The overlap checker explicitly returns false, so the coherence check fails — demonstrating how FunctorFlow surfaces inconsistencies rather than silently merging conflicting data.

Predicate Evaluation

evaluate_predicate applies an InternalPredicate’s characteristic map to a datum and returns a truth value in \(\Omega\) as a Symbol.

omega = SubobjectClassifier(:Omega)
pred_pos = InternalPredicate(:positive, omega;
    characteristic_map=x -> x > 0
)

tv = evaluate_predicate(pred_pos, 5)
println("evaluate_predicate(pred_pos, 5) = ", tv)    # Symbol("true")

tv2 = evaluate_predicate(pred_pos, -3)
println("evaluate_predicate(pred_pos, -3) = ", tv2)  # Symbol("false")
evaluate_predicate(pred_pos, 5) = true
evaluate_predicate(pred_pos, -3) = false

The result is Symbol("true") or Symbol("false") — truth values in the subobject classifier, not bare Julia Bools. This distinction matters: in a richer topos, truth values can include Symbol("unknown"), Symbol("probable"), etc.

Subobject Classification

classify_subobject applies a characteristic function to every element of a data collection, producing a dictionary mapping each element to its truth value in \(\Omega\).

data = Dict(:a => 5, :b => -3, :c => 10, :d => 0)
classification = classify_subobject(omega, x -> x > 0, data)
for (k, v) in sort(collect(classification))
    println("  $k$v")
end
  a → true
  b → false
  c → true
  d → false

This is the topos-theoretic analogue of filtering: instead of discarding elements, we classify every element by its membership in the subobject. The result is a complete map from the ambient set into \(\Omega\).

Internal Logic Operators

FunctorFlow provides internal logic operators that compose predicates within the topos. These operators produce new InternalPredicates whose characteristic maps combine the originals pointwise.

p = InternalPredicate(:positive, omega;
    characteristic_map=x -> x > 0
)
q = InternalPredicate(:even, omega;
    characteristic_map=x -> x % 2 == 0
)
InternalPredicate(:even, SubobjectClassifier(:Omega, :Omega, :true_map, Set([Symbol("true"), Symbol("false")]), Dict{Symbol, Any}()), var"#26#27"(), Dict{Symbol, Any}())
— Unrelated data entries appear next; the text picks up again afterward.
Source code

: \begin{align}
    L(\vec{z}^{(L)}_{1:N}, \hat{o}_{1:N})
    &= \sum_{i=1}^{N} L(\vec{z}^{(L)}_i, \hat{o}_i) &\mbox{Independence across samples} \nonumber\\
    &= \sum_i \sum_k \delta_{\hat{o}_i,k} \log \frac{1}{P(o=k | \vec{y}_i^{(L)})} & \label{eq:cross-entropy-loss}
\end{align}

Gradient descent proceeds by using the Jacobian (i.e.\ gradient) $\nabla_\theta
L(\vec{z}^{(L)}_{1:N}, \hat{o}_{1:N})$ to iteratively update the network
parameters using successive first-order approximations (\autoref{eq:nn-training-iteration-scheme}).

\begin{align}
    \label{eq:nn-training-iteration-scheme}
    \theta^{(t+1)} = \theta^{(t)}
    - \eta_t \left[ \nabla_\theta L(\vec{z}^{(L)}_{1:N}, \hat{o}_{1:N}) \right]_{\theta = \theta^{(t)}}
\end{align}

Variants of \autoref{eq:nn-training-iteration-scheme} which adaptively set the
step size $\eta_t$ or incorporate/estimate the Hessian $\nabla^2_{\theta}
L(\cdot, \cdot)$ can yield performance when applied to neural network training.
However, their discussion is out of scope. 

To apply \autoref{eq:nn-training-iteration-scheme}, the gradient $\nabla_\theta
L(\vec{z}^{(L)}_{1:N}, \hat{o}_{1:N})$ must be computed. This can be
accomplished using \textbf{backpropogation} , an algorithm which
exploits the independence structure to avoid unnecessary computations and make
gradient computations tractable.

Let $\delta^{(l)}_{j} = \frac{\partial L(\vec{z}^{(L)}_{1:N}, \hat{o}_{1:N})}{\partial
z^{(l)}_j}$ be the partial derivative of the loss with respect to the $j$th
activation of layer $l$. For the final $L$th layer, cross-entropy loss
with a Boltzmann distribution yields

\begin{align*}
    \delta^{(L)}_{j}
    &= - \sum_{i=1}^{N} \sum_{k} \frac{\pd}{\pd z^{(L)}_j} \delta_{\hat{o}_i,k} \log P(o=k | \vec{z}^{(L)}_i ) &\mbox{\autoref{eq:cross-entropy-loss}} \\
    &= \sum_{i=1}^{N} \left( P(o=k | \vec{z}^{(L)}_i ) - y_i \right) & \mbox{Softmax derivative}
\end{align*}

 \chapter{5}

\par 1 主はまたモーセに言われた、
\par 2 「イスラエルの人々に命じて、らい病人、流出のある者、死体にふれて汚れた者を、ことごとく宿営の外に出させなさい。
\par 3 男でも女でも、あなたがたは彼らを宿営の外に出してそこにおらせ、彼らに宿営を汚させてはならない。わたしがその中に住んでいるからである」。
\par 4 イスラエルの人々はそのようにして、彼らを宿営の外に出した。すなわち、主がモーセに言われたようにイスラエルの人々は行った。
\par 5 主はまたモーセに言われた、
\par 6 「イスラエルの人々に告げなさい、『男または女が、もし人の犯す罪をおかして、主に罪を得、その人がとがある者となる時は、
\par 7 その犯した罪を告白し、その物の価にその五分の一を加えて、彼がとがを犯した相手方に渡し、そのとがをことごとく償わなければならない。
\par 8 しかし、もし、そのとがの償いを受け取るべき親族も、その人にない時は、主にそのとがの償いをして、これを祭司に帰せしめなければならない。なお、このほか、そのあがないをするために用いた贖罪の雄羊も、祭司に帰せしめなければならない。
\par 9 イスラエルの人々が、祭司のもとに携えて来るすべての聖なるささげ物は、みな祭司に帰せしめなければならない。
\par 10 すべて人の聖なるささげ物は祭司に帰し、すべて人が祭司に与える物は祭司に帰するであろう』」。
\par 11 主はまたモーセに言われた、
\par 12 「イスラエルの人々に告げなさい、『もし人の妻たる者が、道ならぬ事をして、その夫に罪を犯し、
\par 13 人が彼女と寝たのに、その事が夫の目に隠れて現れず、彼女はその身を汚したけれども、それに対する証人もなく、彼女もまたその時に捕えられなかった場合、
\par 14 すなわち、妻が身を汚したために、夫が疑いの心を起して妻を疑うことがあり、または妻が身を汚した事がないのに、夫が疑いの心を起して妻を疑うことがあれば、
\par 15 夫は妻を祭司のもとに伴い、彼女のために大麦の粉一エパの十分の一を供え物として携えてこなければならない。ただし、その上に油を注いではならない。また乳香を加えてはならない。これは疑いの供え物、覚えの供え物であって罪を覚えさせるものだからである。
Conjunction (internal_and)

pq = internal_and(p, q)
println("4 is positive AND even: ", pq.characteristic_map(4))
println("3 is positive AND even: ", pq.characteristic_map(3))
4 is positive AND even: true
3 is positive AND even: false

Disjunction (internal_or)

p_or_q = internal_or(p, q)
println("-2 is positive OR even: ", p_or_q.characteristic_map(-2))
println("7 is positive OR even:  ", p_or_q.characteristic_map(7))
-2 is positive OR even: true
7 is positive OR even:  true

Negation (internal_not)

not_p = internal_not(p)
println("-1 is NOT positive: ", not_p.characteristic_map(-1))
println("5 is NOT positive:  ", not_p.characteristic_map(5))
-1 is NOT positive: true
5 is NOT positive:  false

These operators respect the internal logic of the topos: they work over any truth-value structure \(\Omega\) supports, not just classical Boolean logic.

Interpretation

Topos foundations connect FunctorFlow to three practical patterns in AI:

Document-to-KG pipelines

Each document produces a local knowledge graph (a section over its domain). The sheaf condition ensures that entities mentioned in multiple documents receive consistent representations. The gluing morphisms implement entity resolution and fact reconciliation.

Multi-source data fusion

Different data sources (clinical trials, literature, expert annotations) are modeled as sections over overlapping domains. The coherence check verifies agreement on shared entities, and the sheaf diagram fuses them into a unified representation. Disagreements are surfaced as coherence failures rather than silently overwritten.

Distributed consensus

In a distributed system, each node holds a local view (section) of the global state. The sheaf condition is precisely the consensus requirement: all nodes must agree on their shared observations. The topos framework provides formal criteria for when local updates can be consistently merged and when they cannot.

The topos-theoretic perspective ensures that FunctorFlow’s local-to-global constructions are not ad hoc — they inherit the full power of sheaf theory, including restriction maps, gluing axioms, and the internal logic of the topos. This makes the system both principled and practically useful for any task that involves assembling a global picture from local pieces.